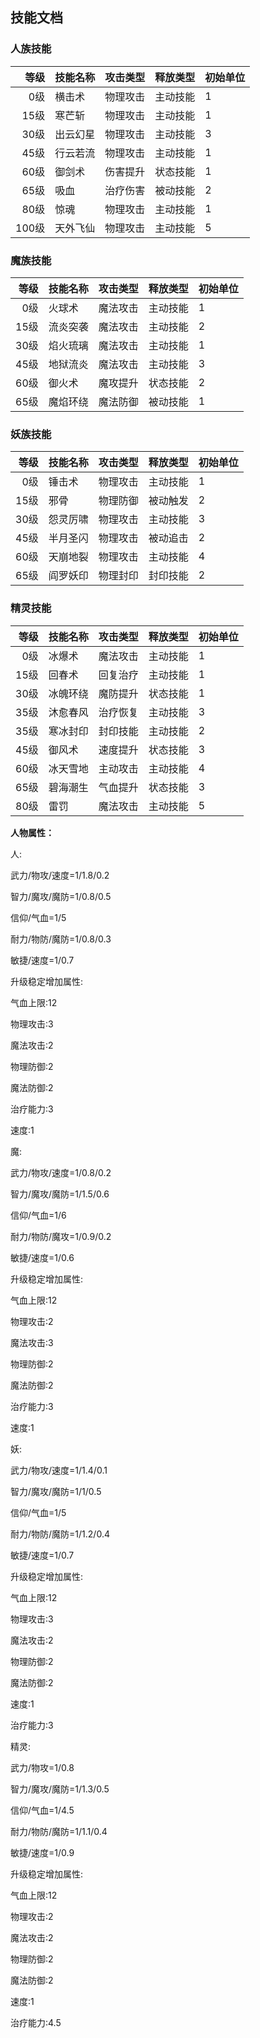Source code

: ## 技能文档

### 人族技能
|等级|技能名称|攻击类型|释放类型|初始单位|
|--:|---|---|---|---|
|0级|横击术|物理攻击|主动技能|1|
|15级|寒芒斩|物理攻击|主动技能|1|
|30级|出云幻星|物理攻击|主动技能|3|
|45级|行云若流|物理攻击|主动技能|1|
|60级|御剑术|伤害提升|状态技能|1|
|65级|吸血|治疗伤害|被动技能|2|
|80级|惊魂|物理攻击|主动技能|1|
|100级|天外飞仙|物理攻击|主动技能|5|

### 魔族技能
|等级|技能名称|攻击类型|释放类型|初始单位|
|--:|---|---|---|---|
|0级|火球术|魔法攻击|主动技能|1|
|15级|流炎突袭|魔法攻击|主动技能|2|
|30级|焰火琉璃|魔法攻击|主动技能|1|
|45级|地狱流炎|魔法攻击|主动技能|3|
|60级|御火术|魔攻提升|状态技能|2|
|65级|魔焰环绕|魔法防御|被动技能|1|

### 妖族技能
|等级|技能名称|攻击类型|释放类型|初始单位|
|--:|---|---|---|---|
|0级|锤击术|物理攻击|主动技能|1|
|15级|邪骨|物理防御|被动触发|2|
|30级|怨灵厉啸|物理攻击|主动技能|3|
|45级|半月圣闪|物理攻击|被动追击|2|
|60级|天崩地裂|物理攻击|主动技能|4|
|65级|阎罗妖印|物理封印|封印技能|2|

### 精灵技能
|等级|技能名称|攻击类型|释放类型|初始单位|
|--:|---|---|---|---|
|0级|冰爆术|魔法攻击|主动技能|1|
|15级|回春术|回复治疗|主动技能|1|
|30级|冰魄环绕|魔防提升|状态技能|1|
|35级|沐愈春风|治疗恢复|主动技能|3|
|35级|寒冰封印|封印技能|主动技能|2|
|45级|御风术|速度提升|状态技能|3|
|60级|冰天雪地|主动攻击|主动技能|4|
|65级|碧海潮生|气血提升|状态技能|3|
|80级|雷罚|魔法攻击|主动技能|5|

**人物属性：**

人:

武力/物攻/速度=1/1.8/0.2

智力/魔攻/魔防=1/0.8/0.5

信仰/气血=1/5

耐力/物防/魔防=1/0.8/0.3

敏捷/速度=1/0.7

升级稳定增加属性:

气血上限:12

物理攻击:3

魔法攻击:2

物理防御:2

魔法防御:2

治疗能力:3

速度:1

魔:

武力/物攻/速度=1/0.8/0.2

智力/魔攻/魔防=1/1.5/0.6

信仰/气血=1/6

耐力/物防/魔攻=1/0.9/0.2

敏捷/速度=1/0.6

升级稳定增加属性:

气血上限:12

物理攻击:2

魔法攻击:3

物理防御:2

魔法防御:2

治疗能力:3

速度:1

妖:

武力/物攻/速度=1/1.4/0.1

智力/魔攻/魔防=1/1/0.5

信仰/气血=1/5

耐力/物防/魔防=1/1.2/0.4

敏捷/速度=1/0.7

升级稳定增加属性:

气血上限:12

物理攻击:3

魔法攻击:2

物理防御:2

魔法防御:2

速度:1

治疗能力:3

精灵:

武力/物攻=1/0.8

智力/魔攻/魔防=1/1.3/0.5

信仰/气血=1/4.5

耐力/物防/魔防=1/1.1/0.4

敏捷/速度=1/0.9

升级稳定增加属性:

气血上限:12

物理攻击:2

魔法攻击:2

物理防御:2

魔法防御:2

速度:1

治疗能力:4.5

__What is being asked__
Some lines of the records may contain the string "封印技能". State how many do, as a number alone.

__Response to the exercise__
2